あちこちにたぬきの焼き物が置かれています。
駅前や役場には市が設置した特大のたぬき。
一般の家にも玄関先に小振りのたぬきを置いている家がたくさんありました。

私が中学生の頃の話です。

運動部に所属していたので大会が近づくと部活が遅くなることが増えました。
日も暮れて暗い中
狭い歩道を自転車で走るのが嫌でよく堤防の上を走って帰っていました。

その日も一人で薄暗くなってきた堤防の上を自転車をこいでいました。
土手の下の道には帰宅途中の車がしょっちゅう走っています。
線を引いただけの歩道にも岐路を急ぐ人がちらほら見えます。
変わって、私の走る堤防の上はほぼ人は歩いておらずとても快適でした。

鼻歌まじりでのんびりとペダルをこいでいると、前方の草むらで何かが動きました。
なんだろう?
白くヒラヒラとしたものが見えます。
もしかして鳥が怪我をして飛べずにいるのだろうか?
私は自転車を降り、鳥を怖がらせないようにゆっくりと近づいていきました。

近くまで来ると、それは鳥ではなく本のようでした。

なんだ、落し物か。

少しがっかりしたものの、せっかく近くまで来たついでに落ちていた紙の束を拾い上げました。

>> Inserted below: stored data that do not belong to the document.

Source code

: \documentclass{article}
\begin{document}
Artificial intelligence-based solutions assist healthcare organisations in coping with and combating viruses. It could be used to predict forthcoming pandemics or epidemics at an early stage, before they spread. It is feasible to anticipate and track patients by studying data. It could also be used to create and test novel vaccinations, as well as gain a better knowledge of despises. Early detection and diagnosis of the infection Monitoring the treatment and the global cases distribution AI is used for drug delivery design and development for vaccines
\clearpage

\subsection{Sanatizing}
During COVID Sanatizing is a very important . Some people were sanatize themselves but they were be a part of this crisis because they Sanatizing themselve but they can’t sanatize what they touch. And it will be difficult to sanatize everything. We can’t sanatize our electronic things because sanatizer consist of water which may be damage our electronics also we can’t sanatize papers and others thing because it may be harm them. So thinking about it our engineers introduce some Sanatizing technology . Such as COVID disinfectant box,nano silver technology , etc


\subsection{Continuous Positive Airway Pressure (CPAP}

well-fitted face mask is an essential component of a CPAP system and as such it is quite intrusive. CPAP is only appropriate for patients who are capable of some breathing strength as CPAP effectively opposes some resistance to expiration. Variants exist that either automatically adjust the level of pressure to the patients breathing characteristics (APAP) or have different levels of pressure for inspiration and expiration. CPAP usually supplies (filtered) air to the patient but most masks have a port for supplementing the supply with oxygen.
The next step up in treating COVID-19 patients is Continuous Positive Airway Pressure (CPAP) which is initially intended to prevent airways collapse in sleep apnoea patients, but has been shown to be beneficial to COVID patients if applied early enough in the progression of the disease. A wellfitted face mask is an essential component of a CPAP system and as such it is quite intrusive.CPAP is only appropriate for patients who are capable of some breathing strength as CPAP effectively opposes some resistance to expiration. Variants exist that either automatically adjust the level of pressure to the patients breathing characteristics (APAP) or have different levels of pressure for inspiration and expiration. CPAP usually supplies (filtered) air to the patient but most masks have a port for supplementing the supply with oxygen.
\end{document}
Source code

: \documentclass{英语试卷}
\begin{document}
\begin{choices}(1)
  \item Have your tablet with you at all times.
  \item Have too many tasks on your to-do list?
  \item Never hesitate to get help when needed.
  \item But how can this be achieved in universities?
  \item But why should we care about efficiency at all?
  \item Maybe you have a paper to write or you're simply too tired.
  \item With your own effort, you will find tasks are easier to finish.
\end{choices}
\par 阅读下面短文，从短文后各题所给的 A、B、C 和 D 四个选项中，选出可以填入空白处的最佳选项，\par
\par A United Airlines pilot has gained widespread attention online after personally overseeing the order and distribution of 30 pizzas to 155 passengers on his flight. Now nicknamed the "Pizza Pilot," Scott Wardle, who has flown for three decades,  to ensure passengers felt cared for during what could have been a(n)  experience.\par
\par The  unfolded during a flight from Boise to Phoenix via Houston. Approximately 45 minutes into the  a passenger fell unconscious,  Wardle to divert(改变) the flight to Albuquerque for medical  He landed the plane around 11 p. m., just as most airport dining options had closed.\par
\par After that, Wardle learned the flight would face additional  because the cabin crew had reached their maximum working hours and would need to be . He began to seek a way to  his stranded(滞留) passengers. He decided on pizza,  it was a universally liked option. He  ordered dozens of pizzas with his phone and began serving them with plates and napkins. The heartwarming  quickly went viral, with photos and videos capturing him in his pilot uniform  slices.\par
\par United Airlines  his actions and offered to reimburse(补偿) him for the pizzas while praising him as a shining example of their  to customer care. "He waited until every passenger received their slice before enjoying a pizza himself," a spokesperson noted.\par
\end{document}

それは見た目よりもずっしりと重く、表には太い筆でぐにゃぐにゃと文字が書かれています。
上のほうは縄のようなものでまとめられていて、手でぶら下げられるようになっていました。

あれ、これってタヌキの帳面じゃないか?

我が町に溢れているたぬきたちは縁起物でもあります。
商売繁盛を願うものには『御通』と書かれた大きな帳簿を手に持っていたりします。
小さなものや、そこそこのものは帳簿やとっくりもまとめて焼き物になっているの場合がほとんどですが、ちょっとこだわったタイプになると本物の小物類を作って持たせていたりします。
老舗などでは本物の帳簿に徳利、簔傘や煙管を持たせている店もありました。

恐らくこの帳簿もそんな小物の一つだと思われます。

こういう場合は交番だよな

交番に行くには堤防を少し戻り土手を降りなくてはいけません。

はっきり言うと……
ちょっと面倒くさい。

でもたぬきの帳簿は縁起物です。
見なかったことにしてここに残していくのは少し気が引けました。

「しょうがないなぁ」

面倒くさいを振り切って帳簿を自転車のカゴに入れると、自転車をUターンさせました。

「あの~」

急に声をかけられて振り返ると思わず叫びそうになりました。

黒っぽいカッパのようなものを着たでかい男がすぐ後ろに立っていたのです。

川沿いの土手の上に視界を遮るものはほとんどありません。
向こうから歩いてくる人だってずいぶんと前からよく見えるはずです。

……この男はどこから現れた?

「あの~」

その立派な体格にはちょっと不釣り合いな高めの声で小首をかしげながら私の自転車を指差しています。

「はい? えっ?」

男はそれ以上は何も言わず指先だけで、「それそれ」というように自転車の前の方を示し続けています。
「あっ、もしかして帳面ですか?」
すっぽりと被ったフードの隙間から、にぱっと笑った口元が見えました。
どうやら正解のようです。

本来ならちゃんと確認するべきなんでしょうけど、その時の私は(よかった交番に行かなくても済みそうだ)と嬉々としてすぐに帳簿を男に渡してしまいました。なんとなくそうするのが良いとも思っていました。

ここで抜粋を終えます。